• **Records shown**
•••
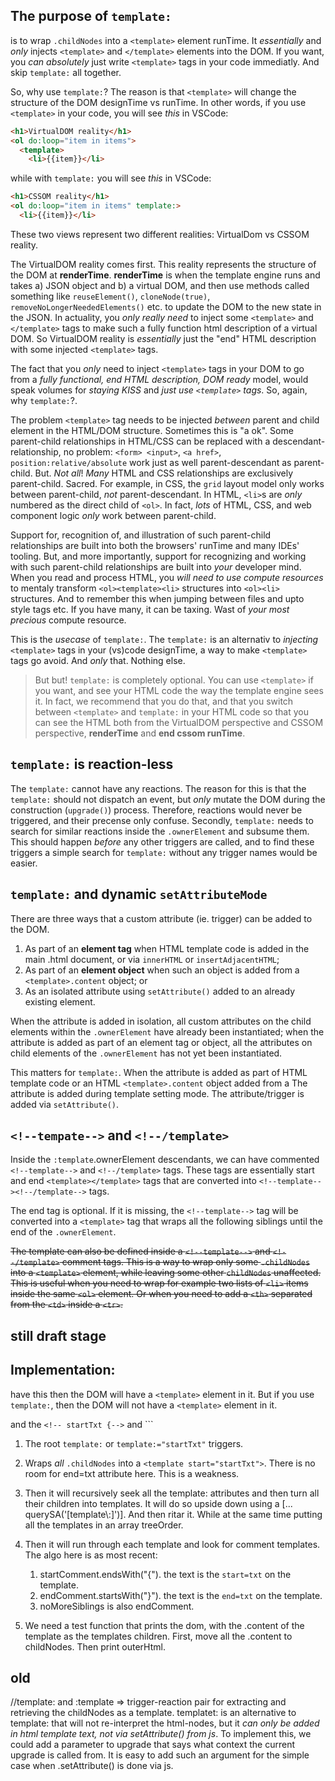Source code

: ## The purpose of `template:`

is to wrap `.childNodes` into a `<template>` element runTime. It *essentially* and *only* injects `<template>` and `</template>` elements into the DOM. If you want, you *can absolutely* just write `<template>` tags in your code immediatly. And skip `template:` all together.

So, why use `template:`? The reason is that `<template>` will change the structure of the DOM designTime vs runTime. In other words, if you use `<template>` in your code, you will see *this* in VSCode:

```html
<h1>VirtualDOM reality</h1>
<ol do:loop="item in items">
  <template>
    <li>{{item}}</li>
```
while with `template:` you will see *this* in VSCode:
```html
<h1>CSSOM reality</h1>
<ol do:loop="item in items" template:>
  <li>{{item}}</li>
```

These two views represent two different realities: VirtualDom vs CSSOM reality. 

The VirtualDOM reality comes first. This reality represents the structure of the DOM at **renderTime**. **renderTime** is when the template engine runs and takes a) JSON object and b) a virtual DOM, and then use methods called something like `reuseElement()`, `cloneNode(true)`, `removeNoLongerNeededElements()` etc. to update the DOM to the new state in the JSON. In actuality, you *only really need* to inject some `<template>` and `</template>` tags to make such a fully function html description of a virtual DOM. So VirtualDOM reality is *essentially* just the "end" HTML description with some injected `<template>` tags.

The fact that you *only* need to inject `<template>` tags in your DOM to go from a *fully functional, end HTML description, DOM ready* model, would speak volumes for *staying KISS* and *just use `<template>` tags*. So, again, why `template:`?.

The problem `<template>` tag needs to be injected *between* parent and child element in the HTML/DOM structure. Sometimes this is "a ok". Some parent-child relationships in HTML/CSS can be replaced with a descendant-relationship, no problem: `<form> <input>`, `<a href>`, `position:relative/absolute` work just as well parent-descendant as parent-child. But. *Not all*! *Many* HTML and CSS relationships are exclusively parent-child. Sacred. For example, in CSS, the `grid` layout model only works between parent-child, *not* parent-descendant. In HTML, `<li>`s are *only* numbered as the direct child of `<ol>`. In fact, *lots* of HTML, CSS, and web component logic *only* work between parent-child.

Support for, recognition of, and illustration of such parent-child relationships are built into both the browsers' runTime and many IDEs' tooling. But, and more importantly, support for recognizing and working with such parent-child relationships are built into *your* developer mind. When you read and process HTML, you *will need to use compute resources* to mentaly transform `<ol><template><li>` structures into `<ol><li>` structures. And to remember this when jumping between files and upto style tags etc. If you have many, it can be taxing. Wast of *your most precious* compute resource.

This is the *usecase* of `template:`. The `template:` is an alternativ to *injecting* `<template>` tags in your (vs)code designTime, a way to make `<template>` tags go avoid. And *only* that. Nothing else.

> But but! `template:` is completely optional. You can use `<template>` if you want, and see your HTML code the way the template engine sees it. In fact, we recommend that you do that, and that you switch between `<template>` and `template:` in your HTML code so that you can see the HTML both from the VirtualDOM perspective and CSSOM perspective, **renderTime** and **end cssom runTime**.

## `template:` is reaction-less

The `template:` cannot have any reactions. The reason for this is that the `template:` should not dispatch an event, but *only* mutate the DOM during the construction (`upgrade()`) process. Therefore, reactions would never be triggered, and their precense only confuse. Secondly, `template:` needs to search for similar reactions inside the `.ownerElement` and subsume them. This should happen *before* any other triggers are called, and to find these triggers a simple search for `template:` without any trigger names would be easier.

## `template:` and dynamic `setAttributeMode`

There are three ways that a custom attribute (ie. trigger) can be added to the DOM.
1. As part of an **element tag** when HTML template code is added in the main .html document, or via `innerHTML` or `insertAdjacentHTML`;
2. As part of an **element object** when such an object is added from a `<template>.content` object; or
3. As an isolated attribute using `setAttribute()` added to an already existing element.

When the attribute is added in isolation, all custom attributes on the child elements within the `.ownerElement` have already been instantiated; when the attribute is added as part of an element tag or object, all the attributes on child elements of the `.ownerElement` has not yet been instantiated.

This matters for `template:`. When the attribute is added as part of HTML template code or an HTML `<template>.content` object added from a  The attribute is added during template setting mode. The attribute/trigger is added via `setAttribute()`. 

## `<!--tempate-->` and `<!--/template>`

Inside the `:template`.ownerElement descendants, we can have commented `<!--template-->` and `<!--/template>` tags. These tags are essentially start and end `<template></template>` tags that are converted into `<!--template--><!--/template-->` tags.

The end tag is optional. If it is missing, the `<!--template-->` tag will be converted into a `<template>` tag that wraps all the following siblings until the end of the `.ownerElement`.

~~The template can also be defined inside a `<!--template-->` and `<!--/template>` comment tags. This is a way to wrap only some `.childNodes` into a `<template>` element, while leaving some other `childNodes` unaffected. This is useful when you need to wrap for example two lists of `<li>` items inside the same `<ol>` element. Or when you need to add a `<th>` separated from the `<td>` inside a `<tr>`.~~

## still draft stage 

## Implementation:

have this  then the DOM will have a `<template>` element in it. But if you use `template:`, then the DOM will not have a `<template>` element in it.

 and the `<!-- startTxt {-->` and ``<!--} endTxt-->`


1. The root `template:` or `template:="startTxt"` triggers.
2. Wraps *all* `.childNodes` into a `<template start="startTxt">`. There is no room for end=txt attribute here. This is a weakness.
3. Then it will recursively seek all the template: attributes and then turn all their children into templates. It will do so upside down using a [... querySA('[template\\:]')]. And then ritar it. While at the same time putting all the templates in an array treeOrder.

4. Then it will run through each template and look for comment templates. The algo here is as most recent:
   1. startComment.endsWith("{"). the text is the `start=txt` on the template. 
   2. endComment.startsWith("}"). the text is the `end=txt` on the template.
   3. noMoreSiblings is also endComment.
5. We need a test function that prints the dom, with the .content of the template as the templates children. First, move all the .content to childNodes. Then print outerHtml.

## old

//template: and :template => trigger-reaction pair for extracting and retrieving the childNodes as a template. templatet: is an alternative to template: that will not re-interpret the html-nodes, but it *can only be added in html template text, not via setAttribute() from js*. To implement this, we could add a parameter to upgrade that says what context the current upgrade is called from. It is easy to add such an argument for the simple case when .setAttribute() is done via js.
•••
• **Task statement**
Wherever the string "would" occurs in the listing, return the line it sits on.

• **Exercise output**
The fact that you *only* need to inject `<template>` tags in your DOM to go from a *fully functional, end HTML description, DOM ready* model, would speak volumes for *staying KISS* and *just use `<template>` tags*. So, again, why `template:`?.
The `template:` cannot have any reactions. The reason for this is that the `template:` should not dispatch an event, but *only* mutate the DOM during the construction (`upgrade()`) process. Therefore, reactions would never be triggered, and their precense only confuse. Secondly, `template:` needs to search for similar reactions inside the `.ownerElement` and subsume them. This should happen *before* any other triggers are called, and to find these triggers a simple search for `template:` without any trigger names would be easier.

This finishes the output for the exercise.